I noticed that but wasn't sure how it worked . My incident was a freak thing because I was on the other end tilting it and as they swayed at the bottom the 31's caught the edge of the concrete pony wall and it kicked it off . 
I ordered a half dozen replacement jaws on Amazon.com , because as usual there's absolutely next to nothing on there Canadian site . Lots of books though :|


----------



## RainMan 2.0 (May 6, 2014)

Guys I have 8 Bessey K clamps 4-31"and 4-50" . Was thinking about adding 4-24" or is that a waste seeing as I have numerous Irwin clamps for that? I'm going with pipe clamps on anything larger than 50" .

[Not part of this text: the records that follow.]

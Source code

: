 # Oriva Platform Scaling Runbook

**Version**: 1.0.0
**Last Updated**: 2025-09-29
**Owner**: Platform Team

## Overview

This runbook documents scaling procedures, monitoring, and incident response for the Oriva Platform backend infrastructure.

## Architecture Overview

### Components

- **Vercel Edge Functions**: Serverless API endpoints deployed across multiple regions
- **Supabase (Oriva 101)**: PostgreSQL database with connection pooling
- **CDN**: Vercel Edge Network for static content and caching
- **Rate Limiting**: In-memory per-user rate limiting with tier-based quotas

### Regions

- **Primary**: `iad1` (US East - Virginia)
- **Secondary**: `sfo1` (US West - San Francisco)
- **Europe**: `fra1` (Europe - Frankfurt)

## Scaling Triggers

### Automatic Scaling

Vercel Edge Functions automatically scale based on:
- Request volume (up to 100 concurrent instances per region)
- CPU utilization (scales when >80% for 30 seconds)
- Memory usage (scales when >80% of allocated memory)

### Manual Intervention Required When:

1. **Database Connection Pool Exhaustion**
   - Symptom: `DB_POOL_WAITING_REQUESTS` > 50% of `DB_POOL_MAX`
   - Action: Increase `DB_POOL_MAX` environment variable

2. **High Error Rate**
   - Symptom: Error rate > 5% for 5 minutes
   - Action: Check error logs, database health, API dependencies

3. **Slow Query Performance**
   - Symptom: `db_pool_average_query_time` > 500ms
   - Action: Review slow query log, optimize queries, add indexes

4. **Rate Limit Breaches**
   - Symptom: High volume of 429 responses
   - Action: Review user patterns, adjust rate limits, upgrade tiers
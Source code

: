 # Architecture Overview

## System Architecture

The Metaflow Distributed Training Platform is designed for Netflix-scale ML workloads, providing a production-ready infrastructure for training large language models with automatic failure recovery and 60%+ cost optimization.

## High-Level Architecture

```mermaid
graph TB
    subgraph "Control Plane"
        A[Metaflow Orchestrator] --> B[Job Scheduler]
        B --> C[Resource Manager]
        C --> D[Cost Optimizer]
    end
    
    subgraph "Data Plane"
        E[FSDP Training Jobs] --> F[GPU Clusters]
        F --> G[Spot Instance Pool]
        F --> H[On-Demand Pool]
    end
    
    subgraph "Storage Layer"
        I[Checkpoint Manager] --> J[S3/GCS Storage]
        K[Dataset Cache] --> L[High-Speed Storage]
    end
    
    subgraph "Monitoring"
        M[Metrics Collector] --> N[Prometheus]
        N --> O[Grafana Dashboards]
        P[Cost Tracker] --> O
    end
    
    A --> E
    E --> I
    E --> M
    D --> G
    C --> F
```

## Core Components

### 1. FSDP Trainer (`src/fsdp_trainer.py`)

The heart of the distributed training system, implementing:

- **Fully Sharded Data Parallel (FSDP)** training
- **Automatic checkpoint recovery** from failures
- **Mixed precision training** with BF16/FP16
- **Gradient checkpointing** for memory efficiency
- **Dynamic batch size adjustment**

I'm going to build a dedicated rack for the Bessey K clamps so I better decide how many it's going to accommodate


----------



## timbertailor (Oct 4, 2009)

RainMan1 said:


> Guys I have 8 Bessey K clamps 4-31"and 4-50" . Was thinking about adding 4-24" or is that a waste seeing as I have numerous Irwin clamps for that? I'm going with pipe clamps on anything larger than 50" .
> 
> I'm going to build a dedicated rack for the Bessey K clamps so I better decide how many it's going to accommodate


It would foolish for someone to tell you that you can never have enough clamps but if you have the longer lengths, you can usually get them to work for you on smaller projects.

I would diversify first before buying shorter clamps that I already have.


----------



## RainMan 2.0 (May 6, 2014)

Tim I was thinking the same thing , maybe buy the next longer length . I think go with the 60"


----------



## RainMan 2.0 (May 6, 2014)

Ok looks like I'll pick up 4 at LV . There $76 each if you buy them in fours . 
http://www.leevalley.com/en/wood/page.aspx?p=60315&cat=1,43838,43844



Much better than going threw Amazon.ca . There $209 plus $80 shipping a piece :fie:
http://www.amazon.ca/gp/product/B00...ey clamps&qid=1439066092&ref_=sr_1_30&sr=8-30


----------



## schnewj (Nov 18, 2013)

RainMan1 said:


> Ok looks like I'll pick up 4 at LV . There $76 each if you buy them in fours .
> Bessey K-Body REVO™ Clamps - Lee Valley Tools
> 
> 
> ...


Rick,

Do you really have a use of this type of clamp (Bessey Revos) this long? I have rarely needed anything over 50". If I need something longer I go to the pipe clamps. I keep the pipe clamps to 48-60". If I need longer I use a coupler and a short section of 2' pipe.

Pipe clamps are much cheaper and you can buy a crap load of pipe and clamps for $200.


----------



## RainMan 2.0 (May 6, 2014)

schnewj said:


> Rick,
> 
> Do you really have a use of this type of clamp (Bessey Revos) this long? I have rarely needed anything over 50". If I need something longer I go to the pipe clamps. I keep the pipe clamps to 48-60". If I need longer I use a coupler and a short section of 2' pipe.
> 
> Pipe clamps are much cheaper and you can buy a crap load of pipe and clamps for $200.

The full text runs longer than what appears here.